>>>

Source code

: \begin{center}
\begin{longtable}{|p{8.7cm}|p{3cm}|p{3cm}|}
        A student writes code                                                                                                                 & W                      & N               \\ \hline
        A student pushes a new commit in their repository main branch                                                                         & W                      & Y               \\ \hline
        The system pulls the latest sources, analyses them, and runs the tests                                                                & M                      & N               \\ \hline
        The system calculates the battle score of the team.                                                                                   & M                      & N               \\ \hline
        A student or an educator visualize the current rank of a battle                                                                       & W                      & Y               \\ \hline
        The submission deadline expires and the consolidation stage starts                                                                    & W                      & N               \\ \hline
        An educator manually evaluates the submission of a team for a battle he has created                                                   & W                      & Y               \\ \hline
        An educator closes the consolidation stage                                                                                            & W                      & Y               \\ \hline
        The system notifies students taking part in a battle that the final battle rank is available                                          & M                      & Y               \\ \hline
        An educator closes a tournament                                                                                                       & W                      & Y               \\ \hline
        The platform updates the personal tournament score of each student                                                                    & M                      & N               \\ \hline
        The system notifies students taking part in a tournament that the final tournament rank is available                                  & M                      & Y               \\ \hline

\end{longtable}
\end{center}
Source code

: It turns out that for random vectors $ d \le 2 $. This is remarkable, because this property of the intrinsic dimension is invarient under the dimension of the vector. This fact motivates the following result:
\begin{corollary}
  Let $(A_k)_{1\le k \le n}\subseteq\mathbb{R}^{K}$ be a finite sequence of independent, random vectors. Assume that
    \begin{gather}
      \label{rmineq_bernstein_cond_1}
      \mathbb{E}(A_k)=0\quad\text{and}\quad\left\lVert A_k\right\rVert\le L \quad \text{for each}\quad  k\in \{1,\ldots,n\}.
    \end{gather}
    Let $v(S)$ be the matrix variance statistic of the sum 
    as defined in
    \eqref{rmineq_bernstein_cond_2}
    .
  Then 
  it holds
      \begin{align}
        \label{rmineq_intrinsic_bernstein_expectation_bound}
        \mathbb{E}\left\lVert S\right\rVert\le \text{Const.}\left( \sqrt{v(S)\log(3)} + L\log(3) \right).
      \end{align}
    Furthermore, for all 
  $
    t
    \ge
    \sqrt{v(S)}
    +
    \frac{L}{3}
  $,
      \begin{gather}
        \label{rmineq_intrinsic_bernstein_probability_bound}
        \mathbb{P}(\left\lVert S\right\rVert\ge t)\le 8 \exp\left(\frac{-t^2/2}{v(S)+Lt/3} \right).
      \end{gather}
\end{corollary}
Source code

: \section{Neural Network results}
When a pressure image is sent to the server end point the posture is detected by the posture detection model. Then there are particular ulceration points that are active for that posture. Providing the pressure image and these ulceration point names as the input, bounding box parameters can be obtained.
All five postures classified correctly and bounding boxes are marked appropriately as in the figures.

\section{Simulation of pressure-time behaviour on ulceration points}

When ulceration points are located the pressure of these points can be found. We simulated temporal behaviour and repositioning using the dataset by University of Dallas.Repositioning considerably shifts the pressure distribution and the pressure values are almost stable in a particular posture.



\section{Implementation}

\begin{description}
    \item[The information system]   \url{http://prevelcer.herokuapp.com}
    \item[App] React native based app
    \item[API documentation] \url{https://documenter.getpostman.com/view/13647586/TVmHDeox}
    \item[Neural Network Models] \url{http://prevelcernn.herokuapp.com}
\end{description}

<<<

Work request:
Each line of the material that has the word "item" belongs in the answer.

Response area:
    \item[The information system]   \url{http://prevelcer.herokuapp.com}
    \item[App] React native based app
    \item[API documentation] \url{https://documenter.getpostman.com/view/13647586/TVmHDeox}
    \item[Neural Network Models] \url{http://prevelcernn.herokuapp.com}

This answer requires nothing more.